Quando poi appare la minima scaramuccia, l’incidente, la scorribanda nello slum o nella roccaforte del politico trombato (correttamente, scorrettamente questo per chi fa informazione oggi non è più importante), ci si può scatenare.
In questi giorni se ne sono accorti anche gli stessi keniani, quelli che vogliono solo pace e che sperano che tra poche ore si possa chiudere il sipario sul teatrino fastidioso degli scrutini.
Il sito kenyans.co.ke prende ad esempio le testate americane, anche prestigiose come Washington Post e New York Times. Dopo la manifestazione nello slum di Mathare che ha causato 2 morti (un accoltellato per una lite quasi da stadio e l’assassino poi ucciso dalla polizia), mentre altri 2 (bambini, purtroppo) sono stati vittime dei gas lacrimogeni lanciati per disperdere la gente. Di Mathare sappiamo, e sa bene anche la stampa tendenziosa che ogni giorno ci sono crimini e violenze negli slum alla periferia di Nairobi.
A Kisumu, dove l’etnia luo a cui appartiene Odinga è praticamente la sola presente, all’annuncio di brogli del loro leader, ci sono state manifestazioni con giovani infiltrati che hanno lanciato sassi e bruciato pneumatici. Nessun morto.
Media e stampa internazionale ha redatto titoli come “Kenya: violenze come nel 2008” (ricordiamo che morirono 1600 persone e 6000 rimasero senza tetto), “Nuove eruzioni di violenza in Kenya” e “Kenya nel sangue dopo il voto”.
Il tutto guarnito da video che risalgono al 2008, quando le violenze furono serie, e a sommosse dell'anno scorso a Kisumu, per altri motivi.
Oggi anche il Governo ha preso posizione, deplorando il modus operandi della stampa internazionale.
Noi italiani siamo abituati a questo genere di notizie, gli americani anche, ma i keniani assaporano il gusto amaro delle “fake news” per la prima volta, e si rendono conto di quanto una dichiarazione affrettata e non ancora comprovata di un aspirante alla presidenza possa scatenare una campagna di falsità ed esagerazioni contro il proprio Paese.
Non resta che attendere l’epilogo di quello che da un po’ di tempo non è più solo un esercizio di democrazia, ma uno sfoggio di bassi istinti, maldicenze, opportunismo e superficialità oltre che uno spreco di tempo e denaro, che chiamano “elezioni”.
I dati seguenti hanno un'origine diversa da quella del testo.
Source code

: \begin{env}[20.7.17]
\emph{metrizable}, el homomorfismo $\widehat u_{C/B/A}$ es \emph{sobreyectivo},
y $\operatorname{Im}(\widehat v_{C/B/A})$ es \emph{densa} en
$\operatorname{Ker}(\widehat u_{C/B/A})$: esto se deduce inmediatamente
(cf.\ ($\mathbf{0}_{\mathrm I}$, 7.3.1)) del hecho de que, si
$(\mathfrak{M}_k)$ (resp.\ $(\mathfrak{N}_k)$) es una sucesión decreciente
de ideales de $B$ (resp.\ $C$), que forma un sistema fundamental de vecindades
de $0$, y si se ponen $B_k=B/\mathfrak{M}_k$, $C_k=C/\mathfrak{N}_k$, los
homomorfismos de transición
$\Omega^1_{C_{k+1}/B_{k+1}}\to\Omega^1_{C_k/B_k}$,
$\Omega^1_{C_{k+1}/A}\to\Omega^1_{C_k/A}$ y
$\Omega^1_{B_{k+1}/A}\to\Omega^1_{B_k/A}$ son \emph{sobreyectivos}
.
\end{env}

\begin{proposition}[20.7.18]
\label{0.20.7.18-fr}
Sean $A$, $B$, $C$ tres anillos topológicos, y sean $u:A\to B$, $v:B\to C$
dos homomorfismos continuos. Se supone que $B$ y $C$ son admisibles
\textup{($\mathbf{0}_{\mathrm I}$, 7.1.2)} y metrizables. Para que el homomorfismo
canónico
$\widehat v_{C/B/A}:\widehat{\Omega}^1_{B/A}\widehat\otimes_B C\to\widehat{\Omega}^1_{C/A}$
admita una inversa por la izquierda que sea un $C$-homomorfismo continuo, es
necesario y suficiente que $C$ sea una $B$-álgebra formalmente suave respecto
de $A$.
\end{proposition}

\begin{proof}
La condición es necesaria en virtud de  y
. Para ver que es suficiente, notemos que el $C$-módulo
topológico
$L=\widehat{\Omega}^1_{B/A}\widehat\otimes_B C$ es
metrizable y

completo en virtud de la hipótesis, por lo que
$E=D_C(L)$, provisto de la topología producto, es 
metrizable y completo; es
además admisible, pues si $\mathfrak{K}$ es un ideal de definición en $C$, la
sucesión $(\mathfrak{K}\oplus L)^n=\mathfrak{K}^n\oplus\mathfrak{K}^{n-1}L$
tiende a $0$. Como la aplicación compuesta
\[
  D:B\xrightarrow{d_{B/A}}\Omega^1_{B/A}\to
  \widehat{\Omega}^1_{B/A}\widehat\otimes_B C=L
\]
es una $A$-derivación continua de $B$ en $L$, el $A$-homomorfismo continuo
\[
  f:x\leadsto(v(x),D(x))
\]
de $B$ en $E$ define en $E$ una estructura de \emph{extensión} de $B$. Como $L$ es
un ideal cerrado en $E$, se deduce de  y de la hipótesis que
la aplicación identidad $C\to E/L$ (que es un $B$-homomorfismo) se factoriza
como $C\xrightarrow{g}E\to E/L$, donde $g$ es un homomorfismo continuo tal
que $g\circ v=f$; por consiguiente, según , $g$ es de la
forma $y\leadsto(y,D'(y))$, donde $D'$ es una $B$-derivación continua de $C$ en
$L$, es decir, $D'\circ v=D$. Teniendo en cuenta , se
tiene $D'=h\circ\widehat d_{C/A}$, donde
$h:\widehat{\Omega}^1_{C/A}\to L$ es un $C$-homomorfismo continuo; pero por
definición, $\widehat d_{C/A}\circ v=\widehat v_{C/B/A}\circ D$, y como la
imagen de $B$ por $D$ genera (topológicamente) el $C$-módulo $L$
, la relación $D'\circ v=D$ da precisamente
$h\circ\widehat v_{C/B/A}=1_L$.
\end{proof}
Facciamo nostre le richieste degli osservatori internazionali del voto e le parole di John Kerry: se colui che perderà la sfida alla presidenza avrà reclami da fare, li faccia nelle sedi legali opportune ed inviti i suoi sostenitori alla calma. Che poi, tranne gruppi di facinorosi e di diseredati che magari non lo hanno nemmeno votato perché da tempo non credono più alla politica, né a Dio ed al genere umano, è quello che da domani si augurano tutti. Una vita serena.